## Work required
Select every line below containing the word "yarn".

## Supplied data
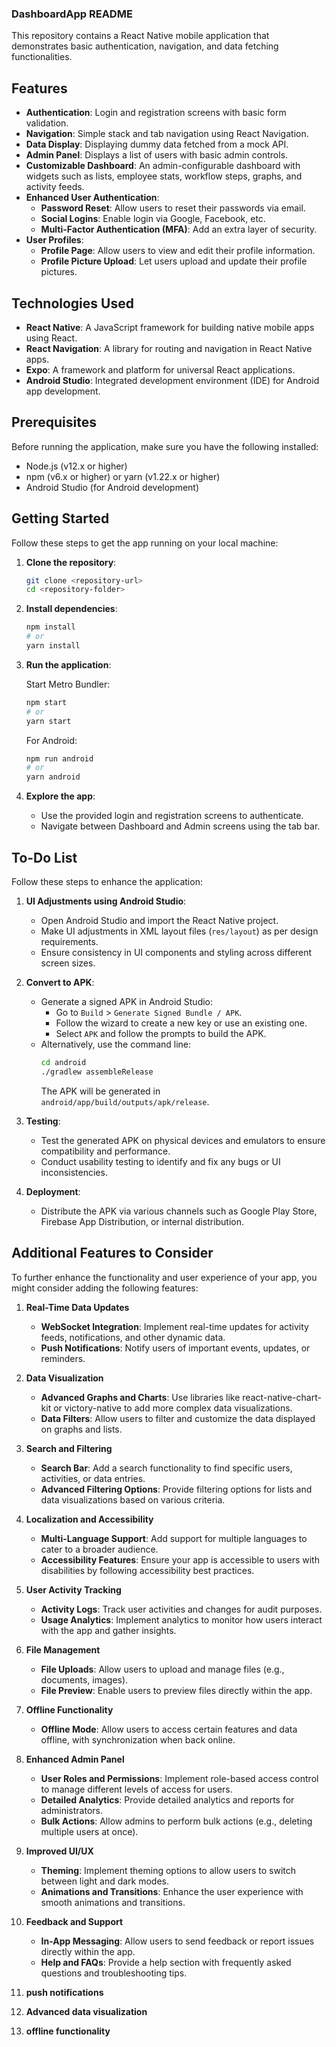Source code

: ### DashboardApp README

This repository contains a React Native mobile application that demonstrates basic authentication, navigation, and data fetching functionalities.

## Features

- **Authentication**: Login and registration screens with basic form validation.
- **Navigation**: Simple stack and tab navigation using React Navigation.
- **Data Display**: Displaying dummy data fetched from a mock API.
- **Admin Panel**: Displays a list of users with basic admin controls.
- **Customizable Dashboard**: An admin-configurable dashboard with widgets such as lists, employee stats, workflow steps, graphs, and activity feeds.
- **Enhanced User Authentication**:
  - **Password Reset**: Allow users to reset their passwords via email.
  - **Social Logins**: Enable login via Google, Facebook, etc.
  - **Multi-Factor Authentication (MFA)**: Add an extra layer of security.
- **User Profiles**:
  - **Profile Page**: Allow users to view and edit their profile information.
  - **Profile Picture Upload**: Let users upload and update their profile pictures.

## Technologies Used

- **React Native**: A JavaScript framework for building native mobile apps using React.
- **React Navigation**: A library for routing and navigation in React Native apps.
- **Expo**: A framework and platform for universal React applications.
- **Android Studio**: Integrated development environment (IDE) for Android app development.

## Prerequisites

Before running the application, make sure you have the following installed:

- Node.js (v12.x or higher)
- npm (v6.x or higher) or yarn (v1.22.x or higher)
- Android Studio (for Android development)

## Getting Started

Follow these steps to get the app running on your local machine:

1. **Clone the repository**:

   ```bash
   git clone <repository-url>
   cd <repository-folder>
   ```

2. **Install dependencies**:

   ```bash
   npm install
   # or
   yarn install
   ```

3. **Run the application**:

   Start Metro Bundler:

   ```bash
   npm start
   # or
   yarn start
   ```

   For Android:

   ```bash
   npm run android
   # or
   yarn android
   ```

4. **Explore the app**:

   - Use the provided login and registration screens to authenticate.
   - Navigate between Dashboard and Admin screens using the tab bar.

## To-Do List

Follow these steps to enhance the application:

1. **UI Adjustments using Android Studio**:
   - Open Android Studio and import the React Native project.
   - Make UI adjustments in XML layout files (`res/layout`) as per design requirements.
   - Ensure consistency in UI components and styling across different screen sizes.

2. **Convert to APK**:
   - Generate a signed APK in Android Studio:
     - Go to `Build` > `Generate Signed Bundle / APK`.
     - Follow the wizard to create a new key or use an existing one.
     - Select `APK` and follow the prompts to build the APK.
   - Alternatively, use the command line:
     ```bash
     cd android
     ./gradlew assembleRelease
     ```
     The APK will be generated in `android/app/build/outputs/apk/release`.

3. **Testing**:
   - Test the generated APK on physical devices and emulators to ensure compatibility and performance.
   - Conduct usability testing to identify and fix any bugs or UI inconsistencies.

4. **Deployment**:
   - Distribute the APK via various channels such as Google Play Store, Firebase App Distribution, or internal distribution.

## Additional Features to Consider

To further enhance the functionality and user experience of your app, you might consider adding the following features:

1. **Real-Time Data Updates**
   - **WebSocket Integration**: Implement real-time updates for activity feeds, notifications, and other dynamic data.
   - **Push Notifications**: Notify users of important events, updates, or reminders.

2. **Data Visualization**
   - **Advanced Graphs and Charts**: Use libraries like react-native-chart-kit or victory-native to add more complex data visualizations.
   - **Data Filters**: Allow users to filter and customize the data displayed on graphs and lists.

3. **Search and Filtering**
   - **Search Bar**: Add a search functionality to find specific users, activities, or data entries.
   - **Advanced Filtering Options**: Provide filtering options for lists and data visualizations based on various criteria.

4. **Localization and Accessibility**
   - **Multi-Language Support**: Add support for multiple languages to cater to a broader audience.
   - **Accessibility Features**: Ensure your app is accessible to users with disabilities by following accessibility best practices.

5. **User Activity Tracking**
   - **Activity Logs**: Track user activities and changes for audit purposes.
   - **Usage Analytics**: Implement analytics to monitor how users interact with the app and gather insights.

6. **File Management**
   - **File Uploads**: Allow users to upload and manage files (e.g., documents, images).
   - **File Preview**: Enable users to preview files directly within the app.

7. **Offline Functionality**
   - **Offline Mode**: Allow users to access certain features and data offline, with synchronization when back online.

8. **Enhanced Admin Panel**
   - **User Roles and Permissions**: Implement role-based access control to manage different levels of access for users.
   - **Detailed Analytics**: Provide detailed analytics and reports for administrators.
   - **Bulk Actions**: Allow admins to perform bulk actions (e.g., deleting multiple users at once).

9. **Improved UI/UX**
   - **Theming**: Implement theming options to allow users to switch between light and dark modes.
   - **Animations and Transitions**: Enhance the user experience with smooth animations and transitions.

10. **Feedback and Support**
    - **In-App Messaging**: Allow users to send feedback or report issues directly within the app.
    - **Help and FAQs**: Provide a help section with frequently asked questions and troubleshooting tips.
11. **push notifications**
12. **Advanced data visualization**
13. **offline functionality**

## Your solution
- npm (v6.x or higher) or yarn (v1.22.x or higher)
   yarn install
   yarn start
   yarn android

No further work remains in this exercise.